[[ Data under study, beginning ]]

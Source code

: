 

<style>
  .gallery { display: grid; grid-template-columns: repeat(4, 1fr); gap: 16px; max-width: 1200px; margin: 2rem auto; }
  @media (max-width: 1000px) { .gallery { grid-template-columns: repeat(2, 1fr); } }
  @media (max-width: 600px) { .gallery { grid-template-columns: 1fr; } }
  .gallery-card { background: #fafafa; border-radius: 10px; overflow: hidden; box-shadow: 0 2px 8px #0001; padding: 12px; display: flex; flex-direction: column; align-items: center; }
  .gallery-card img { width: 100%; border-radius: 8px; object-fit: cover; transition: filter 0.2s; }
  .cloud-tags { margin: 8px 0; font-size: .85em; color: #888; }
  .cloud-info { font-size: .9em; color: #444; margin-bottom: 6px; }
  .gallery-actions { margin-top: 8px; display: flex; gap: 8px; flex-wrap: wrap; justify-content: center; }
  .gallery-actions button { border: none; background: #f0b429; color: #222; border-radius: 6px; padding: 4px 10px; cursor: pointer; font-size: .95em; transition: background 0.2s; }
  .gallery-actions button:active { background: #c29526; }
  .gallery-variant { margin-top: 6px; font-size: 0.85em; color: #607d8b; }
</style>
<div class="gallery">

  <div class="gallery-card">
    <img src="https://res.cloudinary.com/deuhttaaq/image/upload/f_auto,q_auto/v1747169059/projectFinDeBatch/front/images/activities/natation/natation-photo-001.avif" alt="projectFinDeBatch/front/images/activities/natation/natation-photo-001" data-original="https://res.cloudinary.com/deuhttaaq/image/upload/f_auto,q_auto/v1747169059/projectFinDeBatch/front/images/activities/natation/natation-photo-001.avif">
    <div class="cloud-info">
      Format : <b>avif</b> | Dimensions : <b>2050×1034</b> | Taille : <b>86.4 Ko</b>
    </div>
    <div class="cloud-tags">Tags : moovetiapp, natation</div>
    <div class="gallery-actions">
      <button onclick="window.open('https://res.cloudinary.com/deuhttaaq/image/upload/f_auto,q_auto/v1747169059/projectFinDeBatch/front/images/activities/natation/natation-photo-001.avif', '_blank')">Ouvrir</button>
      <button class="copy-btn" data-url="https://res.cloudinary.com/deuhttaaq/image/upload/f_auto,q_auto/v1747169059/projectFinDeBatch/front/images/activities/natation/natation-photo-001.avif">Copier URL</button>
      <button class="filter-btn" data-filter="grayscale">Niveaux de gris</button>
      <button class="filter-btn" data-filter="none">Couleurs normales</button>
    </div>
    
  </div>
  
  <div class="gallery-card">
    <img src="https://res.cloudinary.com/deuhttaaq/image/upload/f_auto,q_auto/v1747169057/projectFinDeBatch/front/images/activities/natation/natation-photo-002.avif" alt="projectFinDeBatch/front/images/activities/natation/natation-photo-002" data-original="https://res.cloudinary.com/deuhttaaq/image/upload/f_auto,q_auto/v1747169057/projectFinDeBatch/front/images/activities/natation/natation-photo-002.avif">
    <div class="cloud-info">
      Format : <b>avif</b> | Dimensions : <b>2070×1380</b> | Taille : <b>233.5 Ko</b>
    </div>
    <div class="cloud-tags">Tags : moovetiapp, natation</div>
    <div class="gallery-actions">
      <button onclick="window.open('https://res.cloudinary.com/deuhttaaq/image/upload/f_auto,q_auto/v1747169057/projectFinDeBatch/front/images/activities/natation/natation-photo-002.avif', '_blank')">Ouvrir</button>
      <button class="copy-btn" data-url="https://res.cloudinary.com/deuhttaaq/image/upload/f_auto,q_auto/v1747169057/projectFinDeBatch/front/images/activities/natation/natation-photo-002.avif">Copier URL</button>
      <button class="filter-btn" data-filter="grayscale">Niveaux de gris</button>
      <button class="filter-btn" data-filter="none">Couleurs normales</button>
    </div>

[[ Data under study, end ]]

Activity - Out of the material above, select every line that holds the string "background".

Answer space -
  .gallery-card { background: #fafafa; border-radius: 10px; overflow: hidden; box-shadow: 0 2px 8px #0001; padding: 12px; display: flex; flex-direction: column; align-items: center; }
  .gallery-actions button { border: none; background: #f0b429; color: #222; border-radius: 6px; padding: 4px 10px; cursor: pointer; font-size: .95em; transition: background 0.2s; }
  .gallery-actions button:active { background: #c29526; }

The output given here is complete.